» **TASK TO CARRY OUT**
Each line that contains the word "using" is to be copied from the records below.

-- DATA IN THIS EXERCISE follows --

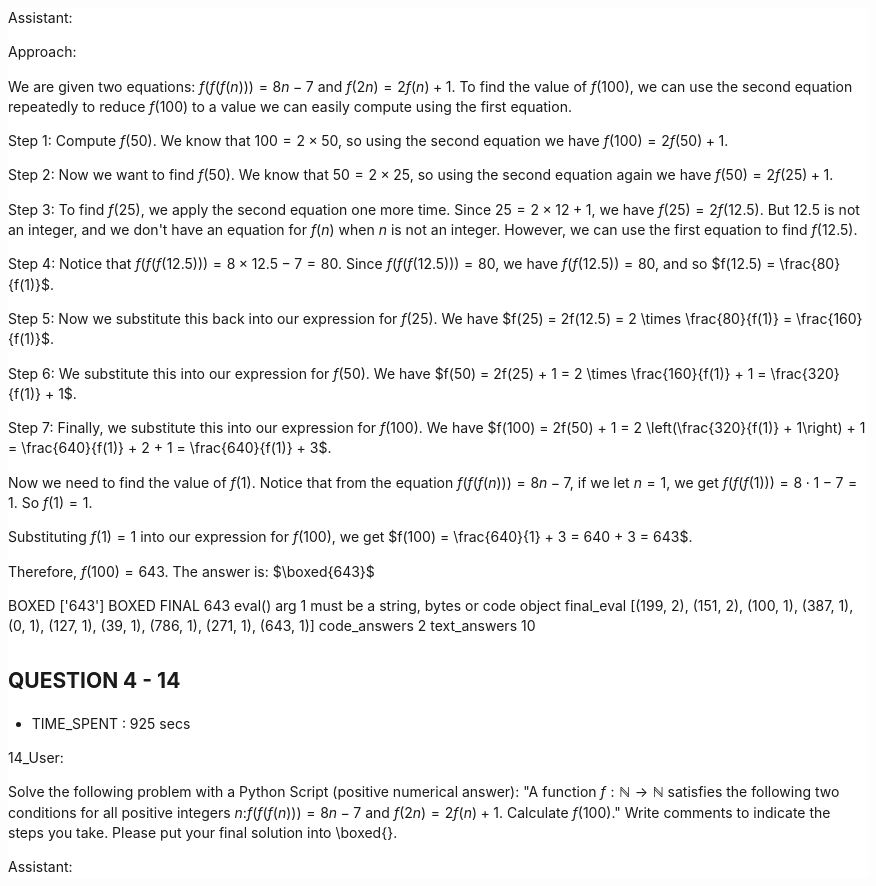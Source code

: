 Assistant:

Approach:



We are given two equations: $f(f(f(n)))=8n-7$ and $f(2n)=2f(n)+1$. To find the value of $f(100)$, we can use the second equation repeatedly to reduce $f(100)$ to a value we can easily compute using the first equation.

Step 1: Compute $f(50)$. We know that $100 = 2 \times 50$, so using the second equation we have $f(100) = 2f(50) + 1$.

Step 2: Now we want to find $f(50)$. We know that $50 = 2 \times 25$, so using the second equation again we have $f(50) = 2f(25) + 1$.

Step 3: To find $f(25)$, we apply the second equation one more time. Since $25 = 2 \times 12 + 1$, we have $f(25) = 2f(12.5)$. But $12.5$ is not an integer, and we don't have an equation for $f(n)$ when $n$ is not an integer. However, we can use the first equation to find $f(12.5)$.

Step 4: Notice that $f(f(f(12.5))) = 8 \times 12.5 - 7 = 80$. Since $f(f(f(12.5))) = 80$, we have $f(f(12.5)) = 80$, and so $f(12.5) = \frac{80}{f(1)}$.

Step 5: Now we substitute this back into our expression for $f(25)$. We have $f(25) = 2f(12.5) = 2 \times \frac{80}{f(1)} = \frac{160}{f(1)}$.

Step 6: We substitute this into our expression for $f(50)$. We have $f(50) = 2f(25) + 1 = 2 \times \frac{160}{f(1)} + 1 = \frac{320}{f(1)} + 1$.

Step 7: Finally, we substitute this into our expression for $f(100)$. We have $f(100) = 2f(50) + 1 = 2 \left(\frac{320}{f(1)} + 1\right) + 1 = \frac{640}{f(1)} + 2 + 1 = \frac{640}{f(1)} + 3$.

Now we need to find the value of $f(1)$. Notice that from the equation $f(f(f(n)))=8n-7$, if we let $n=1$, we get $f(f(f(1)))=8 \cdot 1 - 7 = 1$. So $f(1) = 1$.

Substituting $f(1) = 1$ into our expression for $f(100)$, we get $f(100) = \frac{640}{1} + 3 = 640 + 3 = 643$.

Therefore, $f(100) = 643$. The answer is: $\boxed{643}$

BOXED ['643']
BOXED FINAL 643
eval() arg 1 must be a string, bytes or code object final_eval
[(199, 2), (151, 2), (100, 1), (387, 1), (0, 1), (127, 1), (39, 1), (786, 1), (271, 1), (643, 1)]
code_answers 2 text_answers 10



## QUESTION 4 - 14 
- TIME_SPENT : 925 secs

14_User:

Solve the following problem with a Python Script (positive numerical answer):
"A function $f: \mathbb N \to \mathbb N$ satisfies the following two conditions for all positive integers $n$:$f(f(f(n)))=8n-7$ and $f(2n)=2f(n)+1$. Calculate $f(100)$."
Write comments to indicate the steps you take. Please put your final solution into \boxed{}.

Assistant:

-- DATA IN THIS EXERCISE concluded --

» **EXERCISE OUTPUT**
We are given two equations: $f(f(f(n)))=8n-7$ and $f(2n)=2f(n)+1$. To find the value of $f(100)$, we can use the second equation repeatedly to reduce $f(100)$ to a value we can easily compute using the first equation.
Step 1: Compute $f(50)$. We know that $100 = 2 \times 50$, so using the second equation we have $f(100) = 2f(50) + 1$.
Step 2: Now we want to find $f(50)$. We know that $50 = 2 \times 25$, so using the second equation again we have $f(50) = 2f(25) + 1$.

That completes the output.